Estamos perdiendo la virtud de la hospitalidad. La estamos sustituyendo por innumerables protocolos sociales y familiares, que no podemos dejar de cumplir, bajo pena de quedar mal con los demás, y que nos obligan a someternos a una rutina de compromisos, visitas de cortesía y otros muchos cumplimientos. A fuerza de cumplir, reducimos fácilmente la amistad a un protocolo más, con el que vamos más o menos cumpliendo, según el interés o la conveniencia que nos suscite el amigo en cuestión. Hasta que un día deja de interesarnos y, entonces, reducimos a nuestro amigo a ser el participante 14 de un anónimo y anodino grupo de whatsapp. Lo peor, sin duda, es cuando metemos en el saco de nuestras cortesías y cumplimientos la relación con Dios y, entonces, para cumplir también con los protocolos religiosos y quedar bien con uno mismo, hacemos nuestra visita de cortesía los domingos durante la misa de 13:00h., esa que, al menos, parece que es la menos aburrida de todas.

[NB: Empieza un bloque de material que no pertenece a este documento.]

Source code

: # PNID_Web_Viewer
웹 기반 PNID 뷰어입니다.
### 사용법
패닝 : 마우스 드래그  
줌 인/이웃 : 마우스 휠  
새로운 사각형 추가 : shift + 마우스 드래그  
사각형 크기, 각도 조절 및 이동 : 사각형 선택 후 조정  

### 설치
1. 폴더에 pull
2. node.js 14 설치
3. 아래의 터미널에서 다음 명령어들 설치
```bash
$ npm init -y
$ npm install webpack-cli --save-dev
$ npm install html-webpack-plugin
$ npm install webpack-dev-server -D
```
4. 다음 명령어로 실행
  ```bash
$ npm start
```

Aquella mujer, Lidia, natural de Tiatira, que obligó a Pablo a aceptar la invitación para hospedarse en su casa, nos da toda una lección de vida espiritual y –ya puestos– hasta de urbanidad. La delicadeza con que escuchó la predicación de Pablo, la decisión con que abrió su corazón al Dios que Pablo le anunciaba, el interés en poner a disposición de aquel mensajero su casa, su familia y todos sus bienes, todo eso dice mucho de aquella mujer, por quien empezó la evangelización de Europa. Debió de ser, además, una madre ejemplar, capaz de aglutinar con cariño a toda su familia hasta el punto de arrastrarla consigo hacia la conversión y el bautismo. No sé si Lucas hubiera recogido esta escena deliciosa en su libro de los Hechos de los apóstoles si, al final de la predicación, Lidia hubiera sustituido la invitación que hizo a Pablo para hospedarse en su casa por una invitación a formar parte de un grupo de amigos cristianos en whatsapp. (Pero, cuidado ¿eh?, que con esto no quiero decir que eso de chatear sea malo, inútil o cosa parecida).

Aquella mujer de Tiatira, además de darnos toda una lección de hospitalidad, nos enseña a cultivar esa otra hospitalidad interior que sabe preparar y disponer el corazón para acoger la presencia divina del Espíritu Santo. Acoger al Espíritu Santo es, en definitiva, acoger también al Padre y a Cristo, pues nunca una persona divina se nos da sola y sin las otras dos. A alguien se le conoce mejor cuando se comparte con él la intimidad de un hogar y el trato íntimo de la propia familia. Algo así nos pide Cristo en el Evangelio: acoger al Espíritu Santo en ese hogar interior que llevamos en el corazón, para que ahí, en la intimidad de la relación con los Tres, conozcamos mejor y tratemos con hospitalidad familiar a cada Persona divina. Lo malo es que como tú y yo estamos acostumbrados a las visitas de cortesía, podemos caer en la rutina de dejar que ese Espíritu Santo pase por delante de nuestra puerta y no sea invitado porque, según nuestra agenda, tenemos otras cosas más importantes que hacer. Claro que peor sería que este amigo divino entrara en nuestra vida reducido a un mero mensaje o chat, que me ha mandado un amigo recordándome que el Espíritu Santo es la pera limonera y que se lo tengo que reenviar a otros diez amigos a quien tú quieres mucho, para que se te cumpla ese deseo que tienes en la cabeza y bla, bla, bla…

No digo que la evangelización de Europa no hubiera podido comenzar a partir de un whatsapp, que Lidia hubiera podido mandar al apóstol Pablo, segura de que con él habría conseguido multitud de seguidores en alguna red social. Lo que digo es que la evangelización de Europa comenzó por una mujer, que supo acoger y hospedar en su vida la gracia de Dios. Mucho de maternidad hubo en este inicio de la evangelización de Europa, como mucho de maternidad hubo también en el inicio de la Encarnación del Verbo.